LEGALE – Licenziamento collettivo: differenza tra violazione di procedure e dei criteri di scelta

LEGALE – Licenziamento collettivo: differenza tra violazione di procedure e dei criteri di scelta

licenziamento collttivoCon la sentenza n. 19320 del 29 settembre 2016 la Corte di Cassazione si è pronunciata sulla differenza tra la violazione delle procedure e dei criteri di scelta, allo scopo di individuare gli ambiti di tutela del lavoratore in caso di licenziamento collettivo.

La Corte ha stabilito che al lavoratore è riconosciuta solo l’indennità risarcitoria e non la reintegra, nel caso in cui il datore di lavoro all’avvio della mobilità non spieghi come ha attribuito il punteggio necessario per distinguere i dipendenti da estromettere e quelli da mantenere.

Nel caso specifico, la Corte aveva formulato l’illegittimità del licenziamento e condannato il datore di lavoro al reintegro del dipendente.

La decisione era determinata in base al criterio delle “esigenze tecnico produttive e organizzative” nella comunicazione ex art. 4, comma 9 della legge n. 223 del 1991, per cui il datore di lavoro aveva valorizzato l’anzianità nella mansione, senza però specificare la data di inizio delle precedenti esperienze lavorative, la durata, il nome del datore di lavoro e la tipologia della documentazione valutata per attribuire il punteggio finale.

Il datore di lavoro ha sostenuto l’erroneità di questa decisione, sostenendo di aver già evidenziato che il criterio delle esigenze tecnico produttive e organizzative prevedeva l’attribuzione di ” … due punti per ogni anno di attività, calcolato in giorni, svolta nell’attuale mansione, riscontrabile da documentazione”, facendo così riferimento a elementi extratestuali per la documentazione delle esperienze lavorative precedenti dei dipendenti.

Il datore di lavoro ha, quindi, affermato di aver assolto agli obblighi di legge, dal momento che aveva prodotto le graduatorie finali suddivise per profilo professionale.

In particolare, ha evidenziato la Cassazione, la comunicazione di cui all’art. 4, comma 9 della L. n 223 del 1991, che deve indicare “puntualmente” le modalità con le quali sono stati applicati i criteri di scelta dei lavoratori da licenziare, è finalizzata a consentire ai lavoratori interessati, ai sindacati e agli organi amministrativi di controllare la correttezza dell’operazione e la rispondenza agli accordi raggiunti.

La Suprema Corte ha quindi ritenuto che la comunicazione trasmessa dal datore di lavoro non fosse idonea a consentire il controllo, dal momento che la mancanza di informazioni non rendeva comprensibile il calcolo del punteggio finale.

Ha inoltre rilevato, tenendo in considerazione il disappunto del reclamante, che questo vizio riscontrato nella comunicazione non comporta, ai sensi dell’art. 5, comma 3, della legge n. 223/1991, il reintegro nel posto di lavoro, ma solo l’indennità risarcitoria prevista dall’art. 18 Stat.
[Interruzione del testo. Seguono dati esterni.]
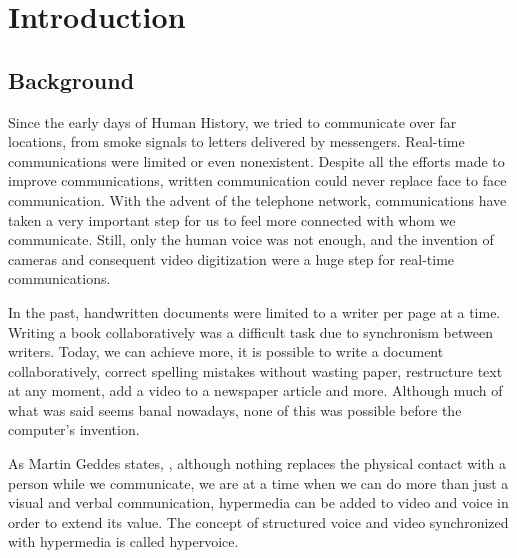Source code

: \chapter{Introduction}
\label{chapter:introduction}

\section{Background}
\label{section:background}

	Since the early days of Human History, we tried to communicate over far locations, from smoke signals to letters delivered by messengers. Real-time communications were limited or even nonexistent. Despite all the efforts made to improve communications, written communication could never replace face to face communication.
	With the advent of the telephone network, communications have taken a very important step for us to feel more connected with whom we communicate. Still, only the human voice was not enough, and the invention of cameras and consequent video digitization were a huge step for real-time communications.

	In the past, handwritten documents were limited to a writer per page at a time. Writing a book collaboratively was a difficult task due to synchronism between writers.
	Today, we can achieve more, it is possible to write a document collaboratively, correct spelling mistakes without wasting paper, restructure text at any moment, add a video to a newspaper article and more. Although much of what was said seems banal nowadays, none of this was possible before the computer's invention. 

	As Martin Geddes states\cite{geddes},  , although nothing replaces the physical contact with a person while we communicate, we are at a time when we can do more than just a visual and verbal communication, hypermedia can be added to video and voice in order to extend its value. The concept of structured voice and video synchronized with hypermedia is called hypervoice\cite{geddes}.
Lav., comma 5, dal momento che la stessa Corte di merito aveva considerato queste mancanze come vizio del procedimento e non aveva svolto valutazioni sulla validità dei criteri di scelta applicati.
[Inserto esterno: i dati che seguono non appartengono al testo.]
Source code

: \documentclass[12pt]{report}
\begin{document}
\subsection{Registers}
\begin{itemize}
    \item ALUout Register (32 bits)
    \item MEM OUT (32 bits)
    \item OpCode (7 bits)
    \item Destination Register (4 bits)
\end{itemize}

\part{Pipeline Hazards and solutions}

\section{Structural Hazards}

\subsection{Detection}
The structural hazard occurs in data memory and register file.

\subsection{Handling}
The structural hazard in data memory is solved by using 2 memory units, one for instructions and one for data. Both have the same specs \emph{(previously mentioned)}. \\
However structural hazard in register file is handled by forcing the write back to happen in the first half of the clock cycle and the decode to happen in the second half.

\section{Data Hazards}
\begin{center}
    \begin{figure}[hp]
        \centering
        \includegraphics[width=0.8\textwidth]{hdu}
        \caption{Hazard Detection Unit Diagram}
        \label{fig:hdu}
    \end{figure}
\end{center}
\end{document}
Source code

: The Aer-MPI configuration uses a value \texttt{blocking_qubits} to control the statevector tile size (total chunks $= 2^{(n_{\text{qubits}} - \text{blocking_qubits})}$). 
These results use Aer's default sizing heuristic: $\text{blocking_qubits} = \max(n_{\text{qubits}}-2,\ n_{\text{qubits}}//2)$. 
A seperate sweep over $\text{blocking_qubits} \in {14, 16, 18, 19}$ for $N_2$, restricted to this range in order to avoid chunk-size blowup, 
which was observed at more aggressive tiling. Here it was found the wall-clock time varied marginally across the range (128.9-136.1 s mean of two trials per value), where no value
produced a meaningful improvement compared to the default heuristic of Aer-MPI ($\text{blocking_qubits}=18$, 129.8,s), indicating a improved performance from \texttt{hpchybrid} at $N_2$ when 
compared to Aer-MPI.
La Suprema Corte ha quindi operato una distinzione tra “vizio formale” del procedimento e “vizio sostanziale” consistente nella violazione dei criteri di scelta al fine di individuare le tutele previste dall’art. 5, comma 3, della legge n. 223/1991, secondo cui nel caso di violazione delle procedure di cui all’art. 4, comma 12, della legge n. 223/1991, si applica la tutela “indennitaria” stabilita dall’art. 18 Stat. Lav., comma 5, essendo invece applicabile la tutela “reale” solo nel caso di violazione dei criteri di scelta.